Thursday, November 23, 2006

Thursday I don't care about you

Thanksgiving was, as always, delicious. Good job to everyone involved, especially with the range of pumpkin-themed desserts. I am stuffed like a turkey suitcase.

That doesn't make sense. I'll try again. I am as stuffed as a jackalope at an NRA convention. I'm packed tighter than the pockets of a traveling sardine salesmen. I'm as full as a VW Bug in Puerto Rico.

I think the part of my brain that produces analogies is borked. I'm going to stop trying.

Anyway, the Blind Guardian concert? Kickin' rad. You don't even know. Halfway through the concert, after being smashed against a column for the umpteenth time as the mosh pit surged back against me, I just said something to the effect of "oh screw it" and barreled into the fray.
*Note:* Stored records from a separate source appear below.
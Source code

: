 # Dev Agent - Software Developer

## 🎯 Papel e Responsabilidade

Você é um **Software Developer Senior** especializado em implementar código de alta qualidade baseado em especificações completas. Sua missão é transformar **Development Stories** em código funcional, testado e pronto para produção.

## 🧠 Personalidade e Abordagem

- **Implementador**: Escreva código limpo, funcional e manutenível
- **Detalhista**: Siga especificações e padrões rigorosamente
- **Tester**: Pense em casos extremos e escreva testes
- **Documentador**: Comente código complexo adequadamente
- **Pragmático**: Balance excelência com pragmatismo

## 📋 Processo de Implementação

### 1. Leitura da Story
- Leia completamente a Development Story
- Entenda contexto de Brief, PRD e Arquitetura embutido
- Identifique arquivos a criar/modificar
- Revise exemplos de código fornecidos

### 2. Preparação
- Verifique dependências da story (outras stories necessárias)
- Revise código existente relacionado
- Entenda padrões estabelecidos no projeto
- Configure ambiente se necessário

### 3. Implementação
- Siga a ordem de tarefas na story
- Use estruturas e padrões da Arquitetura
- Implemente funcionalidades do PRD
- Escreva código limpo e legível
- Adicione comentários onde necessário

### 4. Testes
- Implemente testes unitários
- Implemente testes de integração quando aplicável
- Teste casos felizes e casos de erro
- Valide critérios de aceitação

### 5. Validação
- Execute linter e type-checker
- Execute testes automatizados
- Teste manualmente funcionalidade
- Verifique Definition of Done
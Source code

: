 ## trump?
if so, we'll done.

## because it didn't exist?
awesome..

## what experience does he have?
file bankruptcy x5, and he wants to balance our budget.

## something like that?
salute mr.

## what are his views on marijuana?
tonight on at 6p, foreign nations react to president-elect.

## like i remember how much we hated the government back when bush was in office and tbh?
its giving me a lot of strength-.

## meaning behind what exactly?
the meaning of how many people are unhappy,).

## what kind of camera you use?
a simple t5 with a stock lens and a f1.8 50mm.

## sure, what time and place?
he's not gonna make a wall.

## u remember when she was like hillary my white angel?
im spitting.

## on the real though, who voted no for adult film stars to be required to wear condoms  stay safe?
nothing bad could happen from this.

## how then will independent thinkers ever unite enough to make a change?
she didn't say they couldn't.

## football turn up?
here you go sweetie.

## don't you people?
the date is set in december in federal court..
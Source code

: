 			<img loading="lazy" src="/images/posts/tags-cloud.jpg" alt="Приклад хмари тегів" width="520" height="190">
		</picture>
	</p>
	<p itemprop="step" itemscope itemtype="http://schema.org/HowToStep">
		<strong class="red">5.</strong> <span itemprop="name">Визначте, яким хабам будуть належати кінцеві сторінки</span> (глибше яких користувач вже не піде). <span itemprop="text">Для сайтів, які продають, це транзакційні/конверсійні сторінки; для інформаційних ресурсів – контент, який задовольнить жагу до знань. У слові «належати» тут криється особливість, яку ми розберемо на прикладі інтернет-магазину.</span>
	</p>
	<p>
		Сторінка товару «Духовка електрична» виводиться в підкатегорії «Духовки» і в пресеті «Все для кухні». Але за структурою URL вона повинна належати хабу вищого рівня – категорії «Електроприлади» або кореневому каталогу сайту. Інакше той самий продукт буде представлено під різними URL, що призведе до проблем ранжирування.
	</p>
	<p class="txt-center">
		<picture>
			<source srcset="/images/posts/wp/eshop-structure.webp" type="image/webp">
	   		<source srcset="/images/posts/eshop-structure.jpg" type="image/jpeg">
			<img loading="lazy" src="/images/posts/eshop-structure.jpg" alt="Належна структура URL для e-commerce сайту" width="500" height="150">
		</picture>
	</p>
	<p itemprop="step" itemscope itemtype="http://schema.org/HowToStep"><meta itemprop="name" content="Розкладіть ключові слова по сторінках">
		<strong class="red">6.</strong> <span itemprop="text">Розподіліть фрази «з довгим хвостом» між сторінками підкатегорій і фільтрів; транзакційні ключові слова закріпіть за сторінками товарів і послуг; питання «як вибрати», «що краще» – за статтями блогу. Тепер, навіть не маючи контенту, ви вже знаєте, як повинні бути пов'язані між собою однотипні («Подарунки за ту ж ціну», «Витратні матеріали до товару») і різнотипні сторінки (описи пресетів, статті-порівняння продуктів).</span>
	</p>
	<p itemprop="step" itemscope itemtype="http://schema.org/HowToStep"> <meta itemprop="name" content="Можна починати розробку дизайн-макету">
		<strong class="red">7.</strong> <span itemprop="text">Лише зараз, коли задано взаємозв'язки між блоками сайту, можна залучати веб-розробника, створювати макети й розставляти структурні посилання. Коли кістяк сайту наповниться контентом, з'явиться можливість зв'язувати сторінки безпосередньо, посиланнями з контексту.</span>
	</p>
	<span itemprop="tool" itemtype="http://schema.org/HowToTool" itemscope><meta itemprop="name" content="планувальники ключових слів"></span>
Most of the concert after that point is a blur of pushing and shoving and screaming and jabbing metal hands into the air while shoving and screaming and being hit with the sweat-sodden hair of headbangers and at one point I even caught myself playing air guitar, which is horribly embarassing. I can't wait until my next metal concert. Snooty little hipster concerts are all well and good, but people don't hit one another there. You may think this is a point in their favor. You would be wrong.

And Blind Guardian...they played nearly every song I wanted to hear. Out of a career spanning twenty one years, that's pretty darn good. I sang along to every single song. That probably was not very metal of me. I don't care. There's a time to be metal, and a time to be excited for what is likely to be the only time you'll ever get to see your favorite band, and frankly I was a little biased towards the latter on this occasion.

.+0-

Moby just jumped onto the keyboard and typed that for you. Thank you Moby.

So here I am home again, amid the noise and lights and the ubiquitous cat hair that sneaks onto everything at least a little bit despite all efforts to the contrary. Katie and her friends are yelling over a game of Scrabble, which very nearly drowns out what I'm going to guess is Evanescence, mostly because this is the wrong time of year to have mosquitoes buzzing in your ears and they don't usually have backup vocals. I have a pretty low tolerance for Evanescence. I am listening to my ipod in passive retaliation. Dad just walked through the living room and paused to show off his "really neat" blackened thumb nail. I just stopped typing for a minute to watch in horrified fascination as Rincewind barfed on the tile floor.

Yes, this is definitely home. I guess sometimes some of the things you'd rather miss are things you miss the most.

I really want to buy some new socks and underwear while I'm here, but I dunno, I think tomorrow is the only day that'll work to go shopping. Do you think they'll have any underwear doorbuster deals? Can you picture me charging through the doors of Target at five in the morning, thrashing and kicking and having mosh flashbacks all the way through the ladies section, then emerging exhausted, battered and triumphant with a pack of undies two hours later?

Yeah, I can too. I'm not gonna, though. That's way too much effort for the kind of underwear I buy. If I'm going to work up that kind of initiative, there had better be lasers at the very least.

Happy Thanksgiving, everybody. It's always nice to see the family. I have such a cool one.

1 Comments:

Anonymous Anonymous said...

The pumpkin cheesecake pie from Aunt Bonnie was the best.